[Start of Attachment]
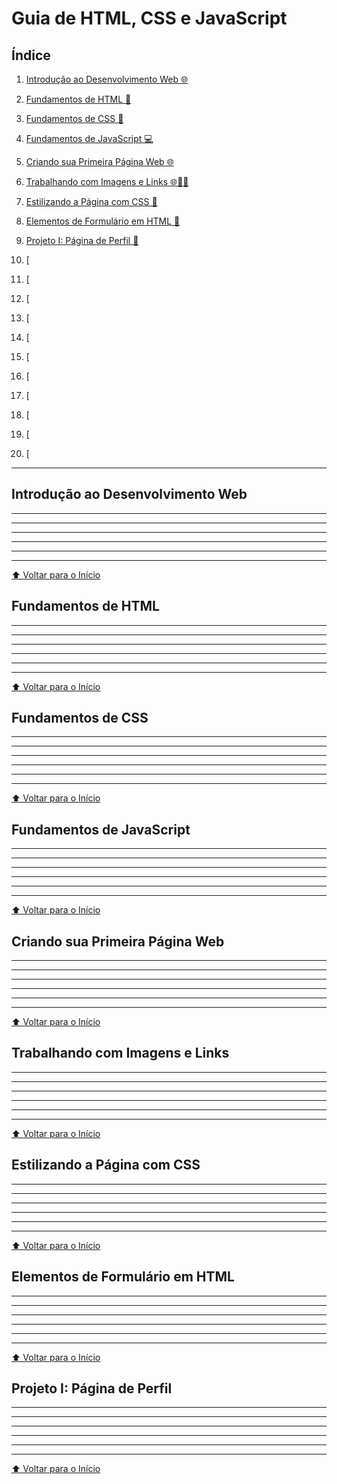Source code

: # Guia de HTML, CSS e JavaScript

## Índice

1. [Introdução ao Desenvolvimento Web 🌐](#Introdução-ao-Desenvolvimento-Web)

2. [Fundamentos de HTML 📄](#Fundamentos-de-HTML)

3. [Fundamentos de CSS 🎨](#Fundamentos-de-CSS)

4. [Fundamentos de JavaScript 💻](#Fundamentos-de-JavaScript)

5. [Criando sua Primeira Página Web 🌐](#Criando-sua-Primeira-Página-Web)

6. [Trabalhando com Imagens e Links 🌐📸🔗](#Trabalhando-com-Imagens-e-Links)

7. [Estilizando a Página com CSS 🎨](#Estilizando-a-Página-com-CSS)

8. [Elementos de Formulário em HTML 📝](#Elementos-de-Formulário-em-HTML)

9. [Projeto I: Página de Perfil 🌟](#Projeto-I:-Página-de-Perfil)

10. [

11. [

12. [

13. [

14. [

15. [

16. [

17. [

18. [

19. [

20. [

---

## Introdução ao Desenvolvimento Web
---
---
---
---
---
---
[⬆️ Voltar para o Início](#Índice)

## Fundamentos de HTML
---
---
---
---
---
---
[⬆️ Voltar para o Início](#Índice)

## Fundamentos de CSS
---
---
---
---
---
---
[⬆️ Voltar para o Início](#Índice)

## Fundamentos de JavaScript
---
---
---
---
---
---
[⬆️ Voltar para o Início](#Índice)

## Criando sua Primeira Página Web
---
---
---
---
---
---
[⬆️ Voltar para o Início](#Índice)

## Trabalhando com Imagens e Links
---
---
---
---
---
---
[⬆️ Voltar para o Início](#Índice)

## Estilizando a Página com CSS
---
---
---
---
---
---
[⬆️ Voltar para o Início](#Índice)

## Elementos de Formulário em HTML
---
---
---
---
---
---
[⬆️ Voltar para o Início](#Índice)

## Projeto I: Página de Perfil
---
---
---
---
---
---
[⬆️ Voltar para o Início](#Índice)

## 
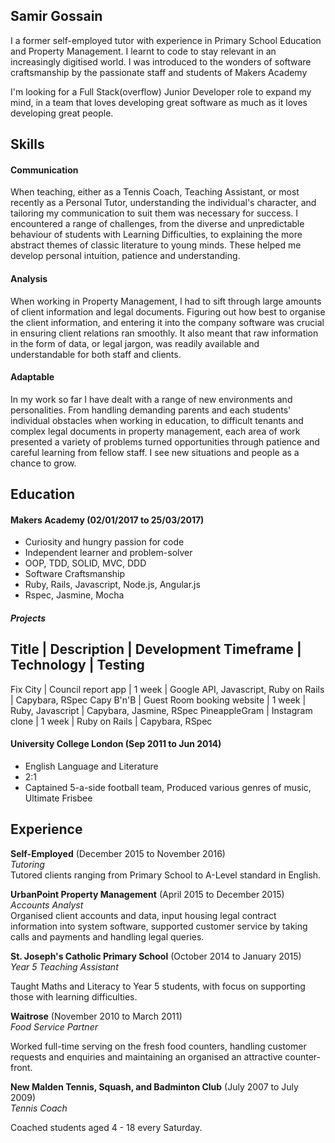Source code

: ## Samir Gossain

I a former self-employed tutor with experience in Primary School Education and Property Management. I learnt to code to stay relevant in an increasingly digitised world. I was introduced to the wonders of software craftsmanship by the passionate staff and students of Makers Academy

I'm looking for a Full Stack(overflow) Junior Developer role to expand my mind, in a team that loves developing great software as much as it loves developing great people.

## Skills

#### Communication

When teaching, either as a Tennis Coach, Teaching Assistant, or most recently as a Personal Tutor, understanding the individual's character, and tailoring my communication to suit them was necessary for success. I encountered a range of challenges, from the diverse and unpredictable behaviour of students with Learning Difficulties, to explaining the more abstract themes of classic literature to young minds. These helped me develop personal intuition, patience and understanding.  

#### Analysis

When working in Property Management, I had to sift through large amounts of client information and legal documents. Figuring out how best to organise the client information, and entering it into the company software was crucial in ensuring client relations ran smoothly. It also meant that raw information in the form of data, or legal jargon, was readily available and understandable for both staff and clients.


#### Adaptable

In my work so far I have dealt with a range of new environments and personalities. From handling demanding parents and each students' individual obstacles when working in education, to difficult tenants and complex legal documents in property management, each area of work presented a variety of problems turned opportunities through patience and careful learning from fellow staff. I see new situations and people as a chance to grow.


## Education

#### Makers Academy (02/01/2017 to 25/03/2017)

- Curiosity and hungry passion for code
- Independent learner and problem-solver
- OOP, TDD, SOLID, MVC, DDD
- Software Craftsmanship
- Ruby, Rails, Javascript, Node.js, Angular.js
- Rspec, Jasmine, Mocha

##### Projects
Title | Description | Development Timeframe | Technology | Testing
------------------------------------------------------------------
Fix City | Council report app | 1 week | Google API, Javascript, Ruby on Rails | Capybara, RSpec
Capy B'n'B | Guest Room booking website | 1 week | Ruby, Javascript | Capybara, Jasmine, RSpec
PineappleGram | Instagram clone | 1 week | Ruby on Rails | Capybara, RSpec

#### University College London (Sep 2011 to Jun 2014)

- English Language and Literature
- 2:1
- Captained 5-a-side football team, Produced various genres of music, Ultimate Frisbee

## Experience

**Self-Employed** (December 2015 to November 2016)    
*Tutoring*  
Tutored clients ranging from Primary School to A-Level standard in English.

**UrbanPoint Property Management** (April 2015 to December 2015)   
*Accounts Analyst*  
Organised client accounts and data, input housing legal contract information into system software, supported customer service by taking calls and payments and handling legal queries.

**St. Joseph's Catholic Primary School** (October 2014 to January 2015)   
*Year 5 Teaching Assistant*

Taught Maths and Literacy to Year 5 students, with focus on supporting those with learning difficulties.

**Waitrose** (November 2010 to March 2011)   
*Food Service Partner*

Worked full-time serving on the fresh food counters, handling customer requests and enquiries and maintaining an organised an attractive counter-front.

**New Malden Tennis, Squash, and Badminton Club** (July 2007 to July 2009)   
*Tennis Coach*

Coached students aged 4 - 18 every Saturday.
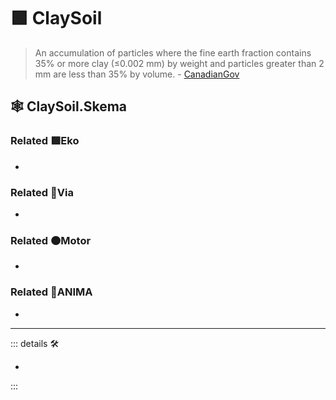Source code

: # 🟩  <ekos>ClaySoil</ekos>

> An accumulation of particles where the fine earth fraction contains 35% or more clay (≤0.002 mm) by weight and particles greater than 2 mm are less than 35% by volume. - [CanadianGov](https://sis.agr.gc.ca/cansis/taxa/cssc3/chpt18.html)

## 🕸 ClaySoil.Skema

### Related 🟩<ekos>Eko</ekos>

-

### Related 🔻<via>Via</via>

-

### Related 🟠<motor>Motor</motor>

-

### Related 💜<anima>ANIMA</anima>

-

---

<!-- =================================================== -->
<!-- =================================================== -->
<!-- =================================================== -->
<!-- =================================================== -->
<!-- =================================================== -->
::: details 🛠

-

:::
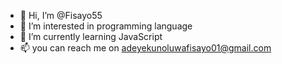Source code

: - 👋 Hi, I’m @Fisayo55 
- 👀 I’m interested in programming language
- 🌱 I’m currently learning JavaScript
- 📫 you can reach me on adeyekunoluwafisayo01@gmail.com

<!---
Fisayo55/Fisayo55 is a ✨ special ✨ repository because its `README.md` (this file) appears on your GitHub profile.
You can click the Preview link to take a look at your changes.
--->
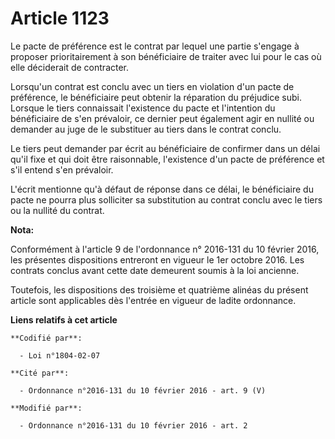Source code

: # Article 1123

Le pacte de préférence est le contrat par lequel une partie s'engage à proposer prioritairement à son bénéficiaire de traiter
avec lui pour le cas où elle déciderait de contracter. 

Lorsqu'un contrat est conclu avec un tiers en violation d'un pacte de préférence, le bénéficiaire peut obtenir la réparation
du préjudice subi. Lorsque le tiers connaissait l'existence du pacte et l'intention du bénéficiaire de s'en prévaloir, ce
dernier peut également agir en nullité ou demander au juge de le substituer au tiers dans le contrat conclu. 

Le tiers peut demander par écrit au bénéficiaire de confirmer dans un délai qu'il fixe et qui doit être raisonnable,
l'existence d'un pacte de préférence et s'il entend s'en prévaloir. 

L'écrit mentionne qu'à défaut de réponse dans ce délai, le bénéficiaire du pacte ne pourra plus solliciter sa substitution au
contrat conclu avec le tiers ou la nullité du contrat.

**Nota:**

Conformément à l'article 9 de l'ordonnance n° 2016-131 du 10 février 2016, les présentes dispositions entreront en vigueur le
1er octobre 2016. Les contrats conclus avant cette date demeurent soumis à la loi ancienne.

Toutefois, les dispositions des troisième et quatrième alinéas du présent article sont applicables dès l'entrée en vigueur de
ladite ordonnance.

**Liens relatifs à cet article**

	**Codifié par**:

	  - Loi n°1804-02-07

	**Cité par**:

	  - Ordonnance n°2016-131 du 10 février 2016 - art. 9 (V)

	**Modifié par**:

	  - Ordonnance n°2016-131 du 10 février 2016 - art. 2
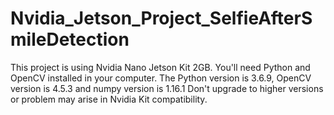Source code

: # Nvidia_Jetson_Project_SelfieAfterSmileDetection
This project is using Nvidia Nano Jetson Kit 2GB. You'll need Python and OpenCV installed in your computer. 
The Python version is 3.6.9, OpenCV version is 4.5.3 and numpy version is 1.16.1
Don't upgrade to higher versions or problem may arise in Nvidia Kit compatibility.
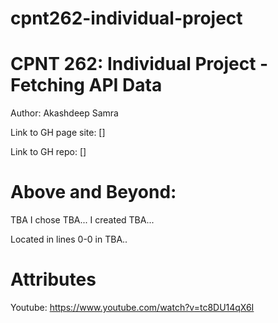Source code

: # cpnt262-individual-project

# CPNT 262: Individual Project - Fetching API Data

Author: Akashdeep Samra

Link to GH page site: [] 

Link to GH repo: []

# Above and Beyond:
TBA
I chose TBA... I created TBA... 

Located in lines 0-0 in TBA..

# Attributes
Youtube:
https://www.youtube.com/watch?v=tc8DU14qX6I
[End of Attachment]
▶ Aim of the exercise
From the records above, quote word for word only the lines beginning at the line that has "## Trabalhando com Imagens e Links" and stopping after the line that has "#### Communication". Omit the pictures.

▶ Answer
## Trabalhando com Imagens e Links
---
---
---
---
---
---
[⬆️ Voltar para o Início](#Índice)

## Estilizando a Página com CSS
---
---
---
---
---
---
[⬆️ Voltar para o Início](#Índice)

## Elementos de Formulário em HTML
---
---
---
---
---
---
[⬆️ Voltar para o Início](#Índice)

## Projeto I: Página de Perfil
---
---
---
---
---
---
[⬆️ Voltar para o Início](#Índice)

## 
Source code

: ## Samir Gossain

I a former self-employed tutor with experience in Primary School Education and Property Management. I learnt to code to stay relevant in an increasingly digitised world. I was introduced to the wonders of software craftsmanship by the passionate staff and students of Makers Academy

I'm looking for a Full Stack(overflow) Junior Developer role to expand my mind, in a team that loves developing great software as much as it loves developing great people.

## Skills

#### Communication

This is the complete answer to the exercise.